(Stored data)
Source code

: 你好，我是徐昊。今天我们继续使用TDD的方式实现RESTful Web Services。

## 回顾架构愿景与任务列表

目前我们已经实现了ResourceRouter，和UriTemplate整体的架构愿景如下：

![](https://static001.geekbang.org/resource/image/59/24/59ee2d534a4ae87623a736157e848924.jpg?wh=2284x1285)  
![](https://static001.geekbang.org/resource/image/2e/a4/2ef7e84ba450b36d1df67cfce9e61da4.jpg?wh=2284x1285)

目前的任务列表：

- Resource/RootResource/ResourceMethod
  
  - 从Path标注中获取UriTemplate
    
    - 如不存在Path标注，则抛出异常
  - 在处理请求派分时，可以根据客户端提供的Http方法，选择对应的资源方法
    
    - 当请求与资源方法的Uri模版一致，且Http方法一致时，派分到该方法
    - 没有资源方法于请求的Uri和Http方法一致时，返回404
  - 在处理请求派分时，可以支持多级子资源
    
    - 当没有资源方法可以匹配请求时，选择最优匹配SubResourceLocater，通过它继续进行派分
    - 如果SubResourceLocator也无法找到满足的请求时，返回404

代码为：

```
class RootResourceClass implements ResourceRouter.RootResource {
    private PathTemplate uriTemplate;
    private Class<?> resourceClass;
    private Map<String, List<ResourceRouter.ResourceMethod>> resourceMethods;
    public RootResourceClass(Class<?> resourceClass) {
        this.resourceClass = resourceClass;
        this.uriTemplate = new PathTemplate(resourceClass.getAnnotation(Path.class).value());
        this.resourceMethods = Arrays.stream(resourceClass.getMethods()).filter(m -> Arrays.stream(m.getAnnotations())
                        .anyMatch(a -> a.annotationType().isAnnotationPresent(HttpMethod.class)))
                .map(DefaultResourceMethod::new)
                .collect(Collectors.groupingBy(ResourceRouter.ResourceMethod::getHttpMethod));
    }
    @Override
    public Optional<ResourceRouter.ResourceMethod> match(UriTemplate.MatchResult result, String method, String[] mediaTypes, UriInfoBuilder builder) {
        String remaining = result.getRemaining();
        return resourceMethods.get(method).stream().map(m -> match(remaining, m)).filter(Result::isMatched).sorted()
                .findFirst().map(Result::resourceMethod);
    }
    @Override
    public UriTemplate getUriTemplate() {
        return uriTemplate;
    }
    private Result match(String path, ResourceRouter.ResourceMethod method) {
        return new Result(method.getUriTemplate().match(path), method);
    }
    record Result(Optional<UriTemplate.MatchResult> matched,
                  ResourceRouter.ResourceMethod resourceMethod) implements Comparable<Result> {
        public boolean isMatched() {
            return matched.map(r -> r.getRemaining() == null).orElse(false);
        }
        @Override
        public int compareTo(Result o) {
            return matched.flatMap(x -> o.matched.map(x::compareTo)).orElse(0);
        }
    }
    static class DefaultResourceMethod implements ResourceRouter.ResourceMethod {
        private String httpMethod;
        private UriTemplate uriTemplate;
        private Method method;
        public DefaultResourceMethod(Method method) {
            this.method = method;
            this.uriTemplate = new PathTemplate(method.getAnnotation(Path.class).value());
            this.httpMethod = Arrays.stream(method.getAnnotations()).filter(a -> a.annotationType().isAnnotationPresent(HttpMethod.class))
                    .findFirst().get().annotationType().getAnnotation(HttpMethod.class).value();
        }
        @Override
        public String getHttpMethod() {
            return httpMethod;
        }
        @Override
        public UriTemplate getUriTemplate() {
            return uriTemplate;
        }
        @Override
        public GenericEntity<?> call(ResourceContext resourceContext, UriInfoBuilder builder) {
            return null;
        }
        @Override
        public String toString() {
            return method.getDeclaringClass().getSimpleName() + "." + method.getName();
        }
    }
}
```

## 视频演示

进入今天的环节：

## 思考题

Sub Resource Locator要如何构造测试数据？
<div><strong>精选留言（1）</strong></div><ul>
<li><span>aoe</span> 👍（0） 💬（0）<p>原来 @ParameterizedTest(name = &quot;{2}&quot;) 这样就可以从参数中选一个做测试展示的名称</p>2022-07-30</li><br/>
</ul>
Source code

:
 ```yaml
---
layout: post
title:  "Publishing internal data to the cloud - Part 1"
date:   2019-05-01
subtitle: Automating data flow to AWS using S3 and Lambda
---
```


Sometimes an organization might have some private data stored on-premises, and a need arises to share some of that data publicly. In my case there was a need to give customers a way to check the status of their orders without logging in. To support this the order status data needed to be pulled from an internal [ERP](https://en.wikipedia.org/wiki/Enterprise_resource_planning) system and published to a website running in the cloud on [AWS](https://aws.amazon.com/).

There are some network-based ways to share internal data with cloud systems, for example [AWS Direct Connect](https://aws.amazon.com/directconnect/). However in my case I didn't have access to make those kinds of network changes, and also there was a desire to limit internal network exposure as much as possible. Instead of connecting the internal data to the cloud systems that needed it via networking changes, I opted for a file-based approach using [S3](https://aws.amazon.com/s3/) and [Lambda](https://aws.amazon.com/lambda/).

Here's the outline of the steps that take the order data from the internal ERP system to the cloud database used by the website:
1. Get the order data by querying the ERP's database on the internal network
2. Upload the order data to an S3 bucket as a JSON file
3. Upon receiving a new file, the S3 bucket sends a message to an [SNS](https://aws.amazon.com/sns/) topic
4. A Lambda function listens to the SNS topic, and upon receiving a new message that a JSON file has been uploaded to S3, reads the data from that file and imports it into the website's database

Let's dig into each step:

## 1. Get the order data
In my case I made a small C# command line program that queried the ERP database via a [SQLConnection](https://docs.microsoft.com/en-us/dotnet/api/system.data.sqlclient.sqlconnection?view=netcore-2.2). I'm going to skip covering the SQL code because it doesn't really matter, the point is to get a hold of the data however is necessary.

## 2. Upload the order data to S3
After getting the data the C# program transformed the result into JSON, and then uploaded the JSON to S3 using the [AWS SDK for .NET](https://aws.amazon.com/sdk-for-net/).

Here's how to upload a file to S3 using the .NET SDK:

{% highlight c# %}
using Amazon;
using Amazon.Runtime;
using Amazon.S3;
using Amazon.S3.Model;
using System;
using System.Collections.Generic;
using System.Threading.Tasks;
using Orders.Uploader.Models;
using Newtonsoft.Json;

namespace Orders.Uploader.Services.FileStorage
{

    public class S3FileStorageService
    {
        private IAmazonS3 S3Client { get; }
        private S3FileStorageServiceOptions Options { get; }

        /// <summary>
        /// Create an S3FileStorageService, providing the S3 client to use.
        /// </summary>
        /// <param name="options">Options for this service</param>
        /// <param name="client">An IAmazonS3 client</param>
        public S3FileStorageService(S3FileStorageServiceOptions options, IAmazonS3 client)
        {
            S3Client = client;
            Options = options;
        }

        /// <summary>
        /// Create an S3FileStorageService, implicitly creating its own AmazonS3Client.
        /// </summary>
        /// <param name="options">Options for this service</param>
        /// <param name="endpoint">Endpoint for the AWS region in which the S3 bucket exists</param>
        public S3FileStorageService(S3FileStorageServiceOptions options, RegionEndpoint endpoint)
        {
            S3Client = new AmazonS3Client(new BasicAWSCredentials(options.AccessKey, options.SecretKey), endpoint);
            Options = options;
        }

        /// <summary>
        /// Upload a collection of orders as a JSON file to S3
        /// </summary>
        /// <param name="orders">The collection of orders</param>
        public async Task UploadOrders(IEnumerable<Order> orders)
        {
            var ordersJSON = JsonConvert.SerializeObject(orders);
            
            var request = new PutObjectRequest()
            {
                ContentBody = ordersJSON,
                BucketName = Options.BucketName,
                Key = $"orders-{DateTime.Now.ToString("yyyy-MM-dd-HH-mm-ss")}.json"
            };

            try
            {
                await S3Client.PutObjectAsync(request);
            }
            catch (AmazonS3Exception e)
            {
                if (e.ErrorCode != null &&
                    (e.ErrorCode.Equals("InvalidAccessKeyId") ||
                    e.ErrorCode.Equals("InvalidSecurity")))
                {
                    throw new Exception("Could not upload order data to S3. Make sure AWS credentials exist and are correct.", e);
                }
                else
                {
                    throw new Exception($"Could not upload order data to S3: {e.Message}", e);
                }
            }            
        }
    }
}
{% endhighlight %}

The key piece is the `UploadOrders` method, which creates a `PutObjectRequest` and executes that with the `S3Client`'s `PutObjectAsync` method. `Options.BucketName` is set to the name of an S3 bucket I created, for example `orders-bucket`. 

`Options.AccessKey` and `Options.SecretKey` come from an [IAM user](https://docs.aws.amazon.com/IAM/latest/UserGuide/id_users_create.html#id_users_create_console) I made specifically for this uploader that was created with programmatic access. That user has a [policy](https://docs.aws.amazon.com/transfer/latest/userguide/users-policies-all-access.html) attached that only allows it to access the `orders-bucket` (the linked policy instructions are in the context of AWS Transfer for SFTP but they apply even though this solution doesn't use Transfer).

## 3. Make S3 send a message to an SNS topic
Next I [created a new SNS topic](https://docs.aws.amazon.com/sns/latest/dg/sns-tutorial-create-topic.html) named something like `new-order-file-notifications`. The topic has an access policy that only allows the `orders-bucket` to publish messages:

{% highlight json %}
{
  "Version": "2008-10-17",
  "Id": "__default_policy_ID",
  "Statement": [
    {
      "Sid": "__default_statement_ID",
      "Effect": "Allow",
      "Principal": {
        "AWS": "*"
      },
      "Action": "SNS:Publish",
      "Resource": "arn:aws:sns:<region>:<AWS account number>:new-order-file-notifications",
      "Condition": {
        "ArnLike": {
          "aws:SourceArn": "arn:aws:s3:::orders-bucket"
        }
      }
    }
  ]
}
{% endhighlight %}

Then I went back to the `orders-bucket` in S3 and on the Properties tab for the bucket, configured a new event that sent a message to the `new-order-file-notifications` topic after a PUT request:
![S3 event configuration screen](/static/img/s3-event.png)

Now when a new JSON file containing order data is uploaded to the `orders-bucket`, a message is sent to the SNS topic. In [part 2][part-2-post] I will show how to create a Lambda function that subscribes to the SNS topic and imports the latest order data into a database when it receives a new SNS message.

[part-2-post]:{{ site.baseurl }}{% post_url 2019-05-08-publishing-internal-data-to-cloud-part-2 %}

Activity
The lines above that include "Could" should each be listed.

Completed exercise
                    throw new Exception("Could not upload order data to S3. Make sure AWS credentials exist and are correct.", e);
                    throw new Exception($"Could not upload order data to S3: {e.Message}", e);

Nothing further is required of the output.